Celebraciones próximas

17 de Septiembre: Impresión de las LLagas del Seráfico Padre San Francisco de Asís.

Era la madrugada del 14 de septiembre de 1224, fiesta de la Exaltación de la Cruz, y San Francisco oraba con un ímpetu nuevo: “Oh Señor mío Jesucristo, dos gracias te pido que me hagas antes de que muera: la primera, sentir en mi alma y en mi cuerpo cuanto es posible el dolor que tú, dulce Jesús, soportaste en la hora de tu acerbísima pasión; la segunda, sentir en mi corazón cuanto es posible, aquel extraordinario amor del cual tú, Hijo de Dios, estabas inflamado hasta soportar gustoso una pasión tan grande por nosotros pecadores”.
Desde la profundidad del cielo deslumbrante, San Francisco vio venir un Serafín con seis alas de llamas: dos que iban unidas a su cabeza, dos cubrían todo su cuerpo, y dos se abrían para volar. En aquel Serafín alado destellaba la felicidad de ver al Señor y el dolor de verlo crucificado, un admirable ardor devoró su alma e invadió su cuerpo, quedando con dolorosas heridas en los pies, las manos, el costado, mientras una voz le decía: “¿Sabes lo que te he hecho? Te he dado los Estigmas que son los signos de mi Pasión, para que tú seas mi adalid”.
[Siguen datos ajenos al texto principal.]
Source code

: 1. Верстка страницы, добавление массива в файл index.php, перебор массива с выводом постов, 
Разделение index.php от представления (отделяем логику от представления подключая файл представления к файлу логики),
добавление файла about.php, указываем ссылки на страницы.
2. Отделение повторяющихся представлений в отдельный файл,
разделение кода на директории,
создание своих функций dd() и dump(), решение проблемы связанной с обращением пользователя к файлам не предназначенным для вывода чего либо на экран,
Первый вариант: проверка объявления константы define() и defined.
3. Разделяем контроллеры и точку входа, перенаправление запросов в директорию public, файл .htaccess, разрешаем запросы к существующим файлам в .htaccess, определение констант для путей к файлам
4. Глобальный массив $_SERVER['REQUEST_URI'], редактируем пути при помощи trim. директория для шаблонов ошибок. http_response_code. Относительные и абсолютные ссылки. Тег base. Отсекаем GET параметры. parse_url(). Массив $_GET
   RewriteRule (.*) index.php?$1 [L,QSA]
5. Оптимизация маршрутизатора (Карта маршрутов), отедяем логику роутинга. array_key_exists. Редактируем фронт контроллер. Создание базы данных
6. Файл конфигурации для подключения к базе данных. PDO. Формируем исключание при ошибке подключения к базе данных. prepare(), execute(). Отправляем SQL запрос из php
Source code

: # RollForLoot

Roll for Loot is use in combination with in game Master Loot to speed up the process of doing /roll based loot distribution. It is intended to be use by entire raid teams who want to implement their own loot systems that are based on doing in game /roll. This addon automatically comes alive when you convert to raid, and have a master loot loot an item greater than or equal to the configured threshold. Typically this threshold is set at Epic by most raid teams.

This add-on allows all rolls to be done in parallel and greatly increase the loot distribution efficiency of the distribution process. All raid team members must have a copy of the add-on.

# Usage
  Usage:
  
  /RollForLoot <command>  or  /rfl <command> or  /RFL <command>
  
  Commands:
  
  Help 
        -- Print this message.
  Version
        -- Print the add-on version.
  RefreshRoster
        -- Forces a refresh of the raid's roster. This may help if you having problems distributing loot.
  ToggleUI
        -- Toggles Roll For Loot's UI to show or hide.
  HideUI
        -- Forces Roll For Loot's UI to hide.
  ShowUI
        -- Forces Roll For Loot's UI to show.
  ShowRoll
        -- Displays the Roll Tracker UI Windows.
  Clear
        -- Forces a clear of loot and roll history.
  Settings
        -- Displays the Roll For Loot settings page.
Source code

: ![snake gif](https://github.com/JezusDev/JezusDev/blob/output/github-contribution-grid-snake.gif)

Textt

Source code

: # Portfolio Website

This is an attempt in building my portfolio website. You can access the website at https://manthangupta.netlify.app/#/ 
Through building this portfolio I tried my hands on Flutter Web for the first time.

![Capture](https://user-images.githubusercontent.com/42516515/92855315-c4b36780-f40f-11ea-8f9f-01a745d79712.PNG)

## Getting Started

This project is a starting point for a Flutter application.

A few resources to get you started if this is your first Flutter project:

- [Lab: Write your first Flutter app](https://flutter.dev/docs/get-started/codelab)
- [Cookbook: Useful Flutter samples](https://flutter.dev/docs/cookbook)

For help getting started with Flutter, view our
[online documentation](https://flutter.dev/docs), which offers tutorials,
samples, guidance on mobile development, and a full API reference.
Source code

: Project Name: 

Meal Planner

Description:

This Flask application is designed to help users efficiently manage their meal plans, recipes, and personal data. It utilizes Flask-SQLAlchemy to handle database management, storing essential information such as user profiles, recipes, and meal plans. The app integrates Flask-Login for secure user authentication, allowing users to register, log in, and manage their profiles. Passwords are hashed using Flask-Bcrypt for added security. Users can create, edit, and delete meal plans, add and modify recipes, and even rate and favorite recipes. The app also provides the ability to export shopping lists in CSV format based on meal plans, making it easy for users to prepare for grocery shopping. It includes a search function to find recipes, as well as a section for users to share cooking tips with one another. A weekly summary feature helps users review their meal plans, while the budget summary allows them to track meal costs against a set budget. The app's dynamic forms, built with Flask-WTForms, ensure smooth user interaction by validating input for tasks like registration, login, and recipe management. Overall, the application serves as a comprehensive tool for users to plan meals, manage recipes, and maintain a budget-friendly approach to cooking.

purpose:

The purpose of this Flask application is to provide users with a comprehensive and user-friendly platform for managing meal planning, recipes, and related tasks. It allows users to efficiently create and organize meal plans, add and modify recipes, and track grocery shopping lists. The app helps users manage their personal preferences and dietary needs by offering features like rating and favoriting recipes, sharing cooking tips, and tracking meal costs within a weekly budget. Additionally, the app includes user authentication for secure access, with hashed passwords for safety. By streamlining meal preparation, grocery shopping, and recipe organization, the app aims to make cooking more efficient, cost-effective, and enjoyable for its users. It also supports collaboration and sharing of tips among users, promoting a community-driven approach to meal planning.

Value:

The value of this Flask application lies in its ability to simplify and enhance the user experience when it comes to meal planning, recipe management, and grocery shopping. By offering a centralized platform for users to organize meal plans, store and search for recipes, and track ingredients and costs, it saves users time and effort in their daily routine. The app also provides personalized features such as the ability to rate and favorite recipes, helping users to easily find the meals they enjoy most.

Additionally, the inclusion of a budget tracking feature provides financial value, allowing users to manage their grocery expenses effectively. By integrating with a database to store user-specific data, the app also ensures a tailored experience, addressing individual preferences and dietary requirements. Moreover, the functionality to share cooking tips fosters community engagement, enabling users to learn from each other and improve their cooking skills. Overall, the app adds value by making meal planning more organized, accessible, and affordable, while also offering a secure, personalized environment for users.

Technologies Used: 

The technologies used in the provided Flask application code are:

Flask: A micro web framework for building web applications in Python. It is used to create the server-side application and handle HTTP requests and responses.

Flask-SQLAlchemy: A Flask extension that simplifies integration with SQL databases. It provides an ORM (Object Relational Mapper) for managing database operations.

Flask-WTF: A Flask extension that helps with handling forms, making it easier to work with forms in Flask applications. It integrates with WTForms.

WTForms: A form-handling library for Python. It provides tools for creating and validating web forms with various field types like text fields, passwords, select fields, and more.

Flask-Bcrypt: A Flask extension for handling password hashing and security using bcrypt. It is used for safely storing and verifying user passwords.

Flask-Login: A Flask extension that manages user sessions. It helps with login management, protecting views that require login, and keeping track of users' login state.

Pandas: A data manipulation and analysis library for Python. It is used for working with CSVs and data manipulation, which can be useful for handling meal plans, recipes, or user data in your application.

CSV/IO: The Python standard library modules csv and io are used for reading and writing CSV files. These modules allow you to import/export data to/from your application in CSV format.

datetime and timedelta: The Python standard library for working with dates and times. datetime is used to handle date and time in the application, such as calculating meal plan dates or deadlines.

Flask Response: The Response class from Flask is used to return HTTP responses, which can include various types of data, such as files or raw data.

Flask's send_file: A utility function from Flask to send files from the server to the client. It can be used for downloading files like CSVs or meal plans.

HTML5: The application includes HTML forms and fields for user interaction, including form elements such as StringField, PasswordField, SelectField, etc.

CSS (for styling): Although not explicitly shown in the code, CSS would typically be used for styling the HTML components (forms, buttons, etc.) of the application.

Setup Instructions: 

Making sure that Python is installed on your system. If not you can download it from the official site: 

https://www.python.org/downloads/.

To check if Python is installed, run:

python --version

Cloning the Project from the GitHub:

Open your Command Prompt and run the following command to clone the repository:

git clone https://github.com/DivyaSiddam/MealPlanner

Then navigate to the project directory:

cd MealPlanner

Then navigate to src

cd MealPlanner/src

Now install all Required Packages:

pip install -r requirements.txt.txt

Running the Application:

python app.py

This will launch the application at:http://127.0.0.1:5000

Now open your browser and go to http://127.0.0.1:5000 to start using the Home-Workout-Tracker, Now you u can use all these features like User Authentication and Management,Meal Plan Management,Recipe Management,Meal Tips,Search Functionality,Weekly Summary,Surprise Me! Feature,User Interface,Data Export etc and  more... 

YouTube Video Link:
El Serafín alado desapareció, el dolor cesó y cuando después de mucho rato San Francisco volvió en sí, sintió las manos bañadas y un riachuelo cálido le corría por el costado izquierdo. Miró: era sangre. Trató de levantarse, pero los pies no lo sostenían. Sentado en tierra bajo el abrazo verde de los árboles, se miró las manos, se miró los pies, y los vio traspasados por clavos de carne, negros como el hierro, con gruesas cabezas redondas que sobresalían en las palmas de las manos y en las plantas de los pies. Se abrió la túnica, miró el pecho al lado izquierdo, donde sentía un dolor que le llegaba al corazón, y descubrió una herida como de una lanza, roja y sangrante. Eran las llagas de que había hablado el Serafín. Por lo tanto había sido escuchado! El amor lo había transformado en el Amado, porque uno se convierte en aquello que ama. Mientras el Serafín se aparecía a Francisco, una luz brillante aureolaba la cima de la Verna, iluminando los montes y valles de alrededor.